= Cecil Aylmer Cameron =

Major Cecil Aylmer Cameron (17 September 1883 – 19 August 1924) was a British Army officer and spymaster and also a central figure of a notable fraud trial of 1911.

The son of Colonel Aylmer Spicer Cameron VC, he was educated at Eastman's Royal Naval Academy, Bath College, and the Royal Military Academy, Woolwich, and was commissioned into the Royal Field Artillery in 1901. On 3 June 1909, he married Ruby Mary Shawe, born in Ireland in 1884, at St George's, Hanover Square.

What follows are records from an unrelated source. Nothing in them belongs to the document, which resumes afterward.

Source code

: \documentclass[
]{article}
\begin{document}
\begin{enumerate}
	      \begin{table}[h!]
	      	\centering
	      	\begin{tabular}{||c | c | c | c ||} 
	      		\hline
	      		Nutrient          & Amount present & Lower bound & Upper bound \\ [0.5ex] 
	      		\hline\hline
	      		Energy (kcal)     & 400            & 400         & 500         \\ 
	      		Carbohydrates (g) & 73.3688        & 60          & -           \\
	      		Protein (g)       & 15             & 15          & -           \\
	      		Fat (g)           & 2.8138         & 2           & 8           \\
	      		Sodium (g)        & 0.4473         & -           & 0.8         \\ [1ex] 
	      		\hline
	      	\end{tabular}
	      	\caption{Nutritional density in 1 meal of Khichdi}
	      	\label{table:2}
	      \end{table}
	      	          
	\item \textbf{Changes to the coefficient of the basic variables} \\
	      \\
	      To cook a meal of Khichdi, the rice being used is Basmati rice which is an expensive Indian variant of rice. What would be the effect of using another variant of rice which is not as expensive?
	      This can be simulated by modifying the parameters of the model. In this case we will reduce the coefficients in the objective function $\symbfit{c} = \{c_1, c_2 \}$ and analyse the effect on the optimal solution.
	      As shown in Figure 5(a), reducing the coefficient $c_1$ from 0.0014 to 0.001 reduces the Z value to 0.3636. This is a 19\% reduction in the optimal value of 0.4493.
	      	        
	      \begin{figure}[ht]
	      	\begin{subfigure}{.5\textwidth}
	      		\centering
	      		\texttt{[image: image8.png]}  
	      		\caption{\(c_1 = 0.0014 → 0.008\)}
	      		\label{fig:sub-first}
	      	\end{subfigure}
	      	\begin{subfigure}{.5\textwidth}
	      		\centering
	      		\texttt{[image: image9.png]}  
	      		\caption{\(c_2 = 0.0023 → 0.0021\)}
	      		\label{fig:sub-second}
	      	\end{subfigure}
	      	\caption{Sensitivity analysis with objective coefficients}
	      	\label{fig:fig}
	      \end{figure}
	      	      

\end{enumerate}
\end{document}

In 1911 he and his wife were convicted of fraud in Edinburgh and sentenced to three years' imprisonment for attempting to defraud Lloyd's by claiming £6,500 for the theft of Mrs Cameron's pearl necklace, which had not actually been stolen. He refused to give evidence in his defence and served the full sentence. Following his release, a petition for a pardon was signed by, among others, five dukes, twenty privy councillors, and 126 generals. During her imprisonment, his wife confessed that she alone was the guilty party and Cameron had only been protecting her. He received a full pardon and was restored to his rank of Lieutenant.

He served as a staff officer in France during the First World War, during which time he was mentioned in dispatches four times and awarded the Distinguished Service Order (DSO). Under the codename EVELYN, Cameron was the handler of the La Dame Blanche spy ring in German-occupied France and Belgium from stations at Folkestone in England, Rotterdam in the Netherlands, and Montreuil in France.

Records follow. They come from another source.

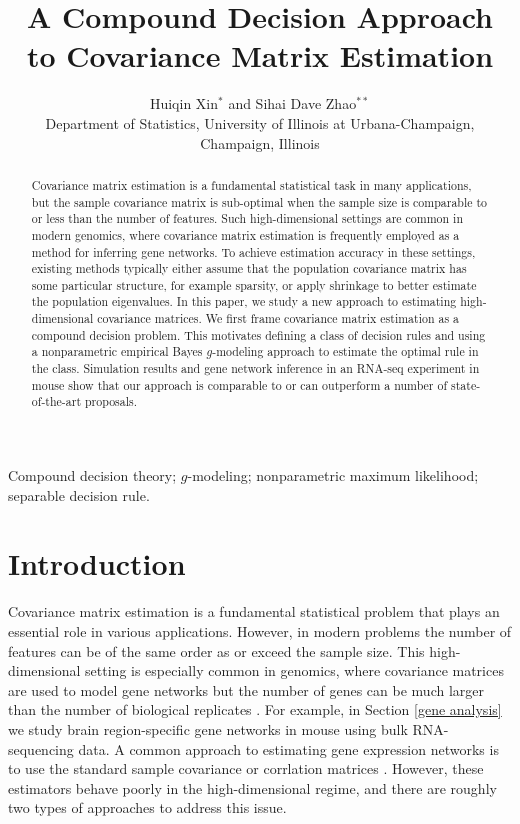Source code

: \documentclass[useAMS,referee,usenatbib]{biom}
\title[Coumpound Decision Covariance Matrix Estimation]{A Compound Decision Approach to Covariance Matrix Estimation}
\author{Huiqin Xin$^{*}$\email{huiqinx2@illinois.edu } and
Sihai Dave Zhao$^{**}$\email{sdzhao@illinois.edu} \\
Department of Statistics, University of Illinois at Urbana-Champaign, Champaign, Illinois}
\begin{document}

\label{firstpage}
\begin{abstract}
  Covariance matrix estimation is a fundamental statistical task in many applications, but the sample covariance matrix is sub-optimal when the sample size is comparable to or less than the number of features. Such high-dimensional settings are common in modern genomics, where covariance matrix estimation is frequently employed as a method for inferring gene networks. To achieve estimation accuracy in these settings, existing methods typically either assume that the population covariance matrix has some particular structure, for example sparsity, or apply shrinkage to better estimate the population eigenvalues. In this paper, we study a new approach to estimating high-dimensional covariance matrices. We first frame covariance matrix estimation as a compound decision problem. This motivates defining a class of decision rules and using a nonparametric empirical Bayes $g$-modeling approach to estimate the optimal rule in the class. Simulation results and gene network inference in an RNA-seq experiment in mouse show that our approach is comparable to or can outperform a number of state-of-the-art proposals.
\end{abstract}

\begin{keywords}
Compound decision theory; $g$-modeling; nonparametric maximum likelihood; separable decision rule.
\end{keywords}

\maketitle

\section{Introduction}
\label{introduction}

Covariance matrix estimation is a fundamental statistical problem that plays an essential role in various applications. However, in modern problems the number of features can be of the same order as or exceed the sample size. This high-dimensional setting is especially common in genomics, where covariance matrices are used to model gene networks but the number of genes can be much larger than the number of biological replicates \citep{schafer2005shrinkage, markowetz2007inferring}. For example, in Section \ref{gene analysis} we study brain region-specific gene networks in mouse using bulk RNA-sequencing data. A common approach to estimating gene expression networks is to use the standard sample covariance or corrlation matrices \citep{langfelder2008wgcna, zhang2005general}. However, these estimators behave poorly in the high-dimensional regime, and there are roughly two types of approaches to address this issue.
\end{document}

In 1918 he was transferred to the War Office in London, but as a fluent Russian-speaker was soon afterwards appointed Chief Intelligence Officer with the British Military Mission to Siberia during the Russian Civil War, for which he was appointed Commander of the Order of the British Empire (CBE) in the Siberian War Honours of January 1920. In 1920 he returned to the War Office as a General Staff Officer in the Military Operations Directorate and also served during the Irish War of Independence.

Cameron, aged 40, was found shot dead at Hillsborough Barracks in Sheffield in 1924.